On the other hand, once we complete the derivation, it seems clear to me that a function which satisfies the Euler Lagrange equation will be a stationary function. I think.

I'm still left feeling uncomfortable however about this. Is there some outside proof which shows that this function must exist?

I shoud give the caveat that I have only seen this derivation in physics books, I don't own any math books on calculus of variations

 

[Dr. Courtney]

Functions that represent reasonable things in physics are real and have reasonable mathematical properties (continuous, derivatives exist, etc.)

 

[hideelo]

Functions that represent reasonable things in physics are real and have reasonable mathematical properties (continuous, derivatives exist, etc.)

I understand that, but we are asking for something more here, the existence of some extreme values. In calculus on R we can say that on compact subsets of R, the extreme values exist. I don't know what the analogy would be here when I am not looking at R, but some subset of all continuous functions.

I think I am looking for some topology on the space of functions and hope to see some compact set or something. Maybe there an easier way, I don't know.

 

[Terandol]

It seems a little odd that we assume, without proof, that this function exists and then sort out its properties. How do we know such a function exists? Does it always exist? Are there conditions on this? Isn't it a little shady to be discussing properties of something if we haven't proved yet that it exists?

The minimal function certainly does not always exist mathematically. I haven't done this type of analysis for a long time but couldn't you just take say $C^1([0,1])$ as your space of functions with an action functional given by $S(f)=\int_{0}^1 f(x) dx$? Surely this can't have a local min/max because you could always just remove a tiny portion of the original function and glue in a Gaussian of the appropriate size in a continuous way to make the integral a tiny bit bigger/smaller than any proposed min/max function.

What it is saying is simply that if the minimizer does exist, then it must satisfy these equations. So we can replace the problem of finding a minimizer with the problem of solving a differential equation which is usually more tractable. Of course not every differential equation has a solution so the nonexistence of a minimizer will manifest itself in the nonexistence of a solution to the differential equation. In the example I gave above, the Euler lagrange equations simply become 1=0 so no solution to the Euler Lagrange equation exist as expected.

I think I am looking for some topology on the space of functions and hope to see some compact set or something. Maybe there an easier way, I don't know.
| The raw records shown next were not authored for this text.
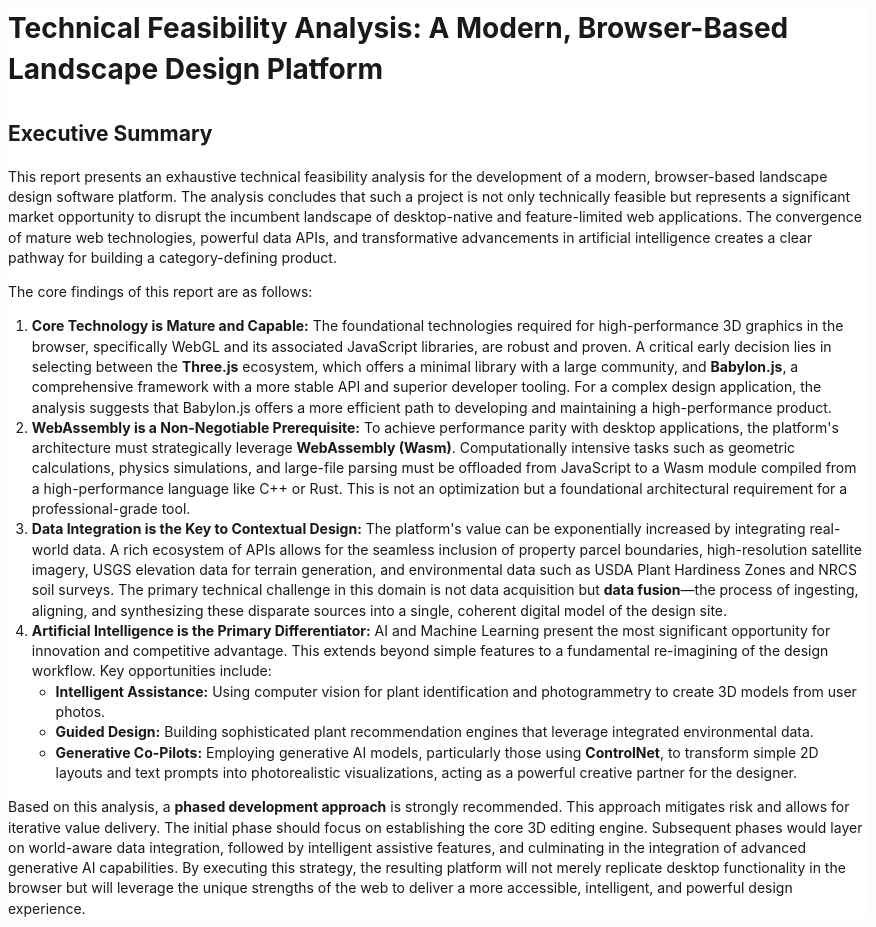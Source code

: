 

# **Technical Feasibility Analysis: A Modern, Browser-Based Landscape Design Platform**

## **Executive Summary**

This report presents an exhaustive technical feasibility analysis for the development of a modern, browser-based landscape design software platform. The analysis concludes that such a project is not only technically feasible but represents a significant market opportunity to disrupt the incumbent landscape of desktop-native and feature-limited web applications. The convergence of mature web technologies, powerful data APIs, and transformative advancements in artificial intelligence creates a clear pathway for building a category-defining product.

The core findings of this report are as follows:

1. **Core Technology is Mature and Capable:** The foundational technologies required for high-performance 3D graphics in the browser, specifically WebGL and its associated JavaScript libraries, are robust and proven. A critical early decision lies in selecting between the **Three.js** ecosystem, which offers a minimal library with a large community, and **Babylon.js**, a comprehensive framework with a more stable API and superior developer tooling. For a complex design application, the analysis suggests that Babylon.js offers a more efficient path to developing and maintaining a high-performance product.  
2. **WebAssembly is a Non-Negotiable Prerequisite:** To achieve performance parity with desktop applications, the platform's architecture must strategically leverage **WebAssembly (Wasm)**. Computationally intensive tasks such as geometric calculations, physics simulations, and large-file parsing must be offloaded from JavaScript to a Wasm module compiled from a high-performance language like C++ or Rust. This is not an optimization but a foundational architectural requirement for a professional-grade tool.  
3. **Data Integration is the Key to Contextual Design:** The platform's value can be exponentially increased by integrating real-world data. A rich ecosystem of APIs allows for the seamless inclusion of property parcel boundaries, high-resolution satellite imagery, USGS elevation data for terrain generation, and environmental data such as USDA Plant Hardiness Zones and NRCS soil surveys. The primary technical challenge in this domain is not data acquisition but **data fusion**—the process of ingesting, aligning, and synthesizing these disparate sources into a single, coherent digital model of the design site.  
4. **Artificial Intelligence is the Primary Differentiator:** AI and Machine Learning present the most significant opportunity for innovation and competitive advantage. This extends beyond simple features to a fundamental re-imagining of the design workflow. Key opportunities include:  
   * **Intelligent Assistance:** Using computer vision for plant identification and photogrammetry to create 3D models from user photos.  
   * **Guided Design:** Building sophisticated plant recommendation engines that leverage integrated environmental data.  
   * **Generative Co-Pilots:** Employing generative AI models, particularly those using **ControlNet**, to transform simple 2D layouts and text prompts into photorealistic visualizations, acting as a powerful creative partner for the designer.

Based on this analysis, a **phased development approach** is strongly recommended. This approach mitigates risk and allows for iterative value delivery. The initial phase should focus on establishing the core 3D editing engine. Subsequent phases would layer on world-aware data integration, followed by intelligent assistive features, and culminating in the integration of advanced generative AI capabilities. By executing this strategy, the resulting platform will not merely replicate desktop functionality in the browser but will leverage the unique strengths of the web to deliver a more accessible, intelligent, and powerful design experience.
If you want to know the conditions about when the existence of a minimizer is guaranteed, generally you will need to use some functional analysis (although in the one dimensional case things may be much simpler, I don't really know) and it is much more complicated than a simple compactness argument. For example, I remember a theorem from a PDE course that stated if you take a reflexive Banach space B (which is some space of functions for calculus of variations applications) with a subset $A \subseteq B$ which is weakly closed in $B$ and if $S:A\to \mathbb{R}$ is a coercive, weakly lower semicontinuous functional then it is bounded below and achieves it's minimum in $A$. I'm not sure why I remember this theorem since I don't even remember the precise definitions of the conditions anymore but in any case, the existence of the minimum is a hard problem to solve and and the answer depends quite a bit on the assumptions on your space of functions and on the properties of the functional you are trying to minimize.

 

[Xiuh]

What Terandol said. The thing is that the Euler-Lagrange equations are a necessary condition. If you look closely, what the theorem actually says, is that if the minimizer exists, then it has to satisfy the E-L equations.